• Exercise requirements
Go through the entries below and copy each line that holds the word "like".

• Extracted data
######
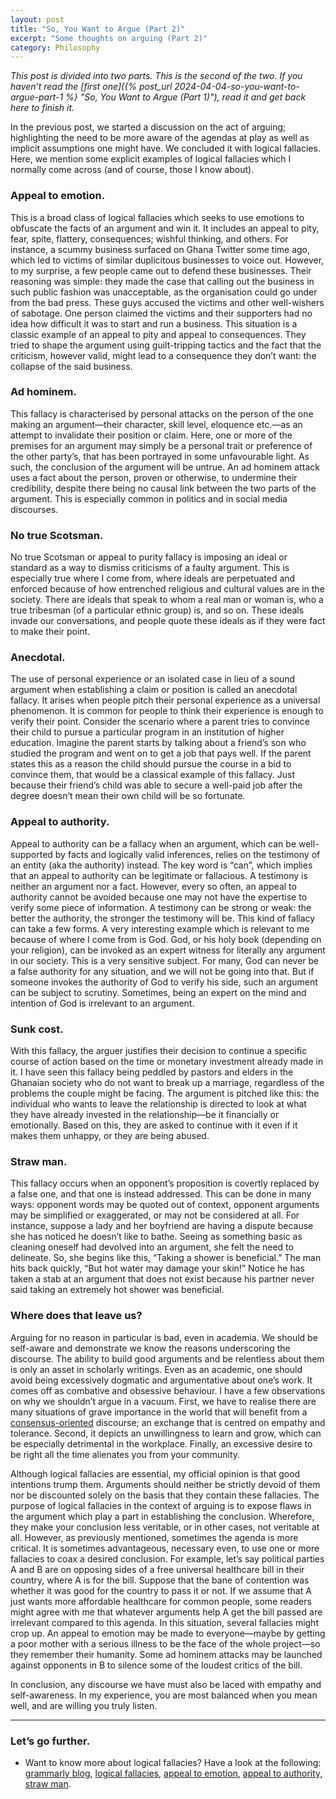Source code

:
 ```yaml
---
layout: post
title: "So, You Want to Argue (Part 2)"
excerpt: "Some thoughts on arguing (Part 2)"
category: Philosophy
---
```


_This post is divided into two parts. This is the second of the two. If you haven’t read the [first one]({% post_url 2024-04-04-so-you-want-to-argue-part-1 %} "So, You Want to Argue (Part 1)"), read it and get back here to finish it._

In the previous post, we started a discussion on the act of arguing; highlighting the need to be more aware of the agendas at play as well as implicit assumptions one might have. We concluded it with logical fallacies. Here, we mention some explicit examples of logical fallacies which I normally come across (and of course, those I know about).

### Appeal to emotion.
This is a broad class of logical fallacies which seeks to use emotions to obfuscate the facts of an argument and win it. It includes an appeal to pity, fear, spite, flattery, consequences; wishful thinking, and others. For instance, a scummy business surfaced on Ghana Twitter some time ago, which led to victims of similar duplicitous businesses to voice out. However, to my surprise, a few people came out to defend these businesses. Their reasoning was simple: they made the case that calling out the business in such public fashion was unacceptable, as the organisation could go under from the bad press. These guys accused the victims and other well-wishers of sabotage. One person claimed the victims and their supporters had no idea how difficult it was to start and run a business. This situation is a classic example of an appeal to pity and appeal to consequences. They tried to shape the argument using guilt-tripping tactics and the fact that the criticism, however valid, might lead to a consequence they don’t want: the collapse of the said business.

### Ad hominem.
This fallacy is characterised by personal attacks on the person of the one making an argument—their character, skill level, eloquence etc.—as an attempt to invalidate their position or claim. Here, one or more of the premises for an argument may simply be a personal trait or preference of the other party’s, that has been portrayed in some unfavourable light. As such, the conclusion of the argument will be untrue. An ad hominem attack uses a fact about the person, proven or otherwise, to undermine their credibility, despite there being no causal link between the two parts of the argument. This is especially common in politics and in social media discourses.

### No true Scotsman.
No true Scotsman or appeal to purity fallacy is imposing an ideal or standard as a way to dismiss criticisms of a faulty argument. This is especially true where I come from, where ideals are perpetuated and enforced because of how entrenched religious and cultural values are in the society. There are ideals that speak to whom a real man or woman is, who a true tribesman (of a particular ethnic group) is, and so on. These ideals invade our conversations, and people quote these ideals as if they were fact to make their point. 

### Anecdotal.
The use of personal experience or an isolated case in lieu of a sound argument when establishing a claim or position is called an anecdotal fallacy. It arises when people pitch their personal experience as a universal phenomenon. It is common for people to think their experience is enough to verify their point. Consider the scenario where a parent tries to convince their child to pursue a particular program in an institution of higher education. Imagine the parent starts by talking about a friend’s son who studied the program and went on to get a job that pays well. If the parent states this as a reason the child should pursue the course in a bid to convince them, that would be a classical example of this fallacy. Just because their friend’s child was able to secure a well-paid job after the degree doesn’t mean their own child will be so fortunate.  

### Appeal to authority.
Appeal to authority can be a fallacy when an argument, which can be well-supported by facts and logically valid inferences, relies on the testimony of an entity (aka the authority) instead. The key word is “can”, which implies that an appeal to authority can be legitimate or fallacious. A testimony is neither an argument nor a fact. However, every so often, an appeal to authority cannot be avoided because one may not have the expertise to verify some piece of information. A testimony can be strong or weak: the better the authority, the stronger the testimony will be. This kind of fallacy can take a few forms. A very interesting example which is relevant to me because of where I come from is God. God, or his holy book (depending on your religion), can be invoked as an expert witness for literally any argument in our society. This is a very sensitive subject. For many, God can never be a false authority for any situation, and we will not be going into that. But if someone invokes the authority of God to verify his side, such an argument can be subject to scrutiny. Sometimes, being an expert on the mind and intention of God is irrelevant to an argument.

### Sunk cost.
With this fallacy, the arguer justifies their decision to continue a specific course of action based on the time or monetary investment already made in it. I have seen this fallacy being peddled by pastors and elders in the Ghanaian society who do not want to break up a marriage, regardless of the problems the couple might be facing. The argument is pitched like this: the individual who wants to leave the relationship is directed to look at what they have already invested in the relationship—be it financially or emotionally. Based on this, they are asked to continue with it even if it makes them unhappy, or they are being abused. 

### Straw man.
This fallacy occurs when an opponent’s proposition is covertly replaced by a false one, and that one is instead addressed. This can be done in many ways: opponent words may be quoted out of context, opponent arguments may be simplified or exaggerated, or may not be considered at all. For instance, suppose a lady and her boyfriend are having a dispute because she has noticed he doesn’t like to bathe. Seeing as something basic as cleaning oneself had devolved into an argument, she felt the need to delineate. So, she begins like this, “Taking a shower is beneficial.” The man hits back quickly, “But hot water may damage your skin!” Notice he has taken a stab at an argument that does not exist because his partner never said taking an extremely hot shower was beneficial.

### Where does that leave us?
Arguing for no reason in particular is bad, even in academia. We should be self-aware and demonstrate we know the reasons underscoring the discourse. The ability to build good arguments and be relentless about them is only an asset in scholarly writings. Even as an academic, one should avoid being excessively dogmatic and argumentative about one’s work. It comes off as combative and obsessive behaviour. I have a few observations on why we shouldn’t argue in a vacuum. First, we have to realise there are many situations of grave importance in the world that will benefit from a [consensus-oriented](https://plato.stanford.edu/entries/argument/#ConsOrieArgu "Argument and argumentation (Stanford Encyclopedia of Philosophy") discourse; an exchange that is centred on empathy and tolerance. Second, it depicts an unwillingness to learn and grow, which can be especially detrimental in the workplace. Finally, an excessive desire to be right all the time alienates you from your community.

Although logical fallacies are essential, my official opinion is that good intentions trump them. Arguments should neither be strictly devoid of them nor be discounted solely on the basis that they contain these fallacies. The purpose of logical fallacies in the context of arguing is to expose flaws in the argument which play a part in establishing the conclusion. Wherefore, they make your conclusion less veritable, or in other cases, not veritable at all. However, as previously mentioned, sometimes the agenda is more critical. It is sometimes advantageous, necessary even, to use one or more fallacies to coax a desired conclusion. For example, let’s say political parties A and B are on opposing sides of a free universal healthcare bill in their country, where A is for the bill. Suppose that the bane of contention was whether it was good for the country to pass it or not. If we assume that A just wants more affordable healthcare for common people, some readers might agree with me that whatever arguments help A get the bill passed are irrelevant compared to this agenda. In this situation, several fallacies might crop up. An appeal to emotion may be made to everyone—maybe by getting a poor mother with a serious illness to be the face of the whole project—so they remember their humanity. Some ad hominem attacks may be launched against opponents in B to silence some of the loudest critics of the bill.  

In conclusion, any discourse we have must also be laced with empathy and self-awareness. In my experience, you are most balanced when you mean well, and are willing you truly listen.

---- 

### Let’s go further.
* Want to know more about logical fallacies? Have a look at the following: [grammarly blog](https://www.grammarly.com/blog/logical-fallacies/ "What is a Logical Fallacy? 15 Common Logical Fallacies"), [logical fallacies](https://www.logicalfallacies.org/ "Logical Fallacies - List of Logical Fallacies with Examples"), [appeal to emotion](https://en.wikipedia.org/wiki/Appeal_to_emotion "Appeal to Emotion - Wikipedia"), [appeal to authority](https://www.thoughtco.com/logical-fallacies-appeal-to-authority-250336 "Logical Fallacies: Appeal to Authority"), [straw man](https://en.wikipedia.org/wiki/Straw_man "Straw man - Wikipedia").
######
• Expected answer
With this fallacy, the arguer justifies their decision to continue a specific course of action based on the time or monetary investment already made in it. I have seen this fallacy being peddled by pastors and elders in the Ghanaian society who do not want to break up a marriage, regardless of the problems the couple might be facing. The argument is pitched like this: the individual who wants to leave the relationship is directed to look at what they have already invested in the relationship—be it financially or emotionally. Based on this, they are asked to continue with it even if it makes them unhappy, or they are being abused. 
This fallacy occurs when an opponent’s proposition is covertly replaced by a false one, and that one is instead addressed. This can be done in many ways: opponent words may be quoted out of context, opponent arguments may be simplified or exaggerated, or may not be considered at all. For instance, suppose a lady and her boyfriend are having a dispute because she has noticed he doesn’t like to bathe. Seeing as something basic as cleaning oneself had devolved into an argument, she felt the need to delineate. So, she begins like this, “Taking a shower is beneficial.” The man hits back quickly, “But hot water may damage your skin!” Notice he has taken a stab at an argument that does not exist because his partner never said taking an extremely hot shower was beneficial.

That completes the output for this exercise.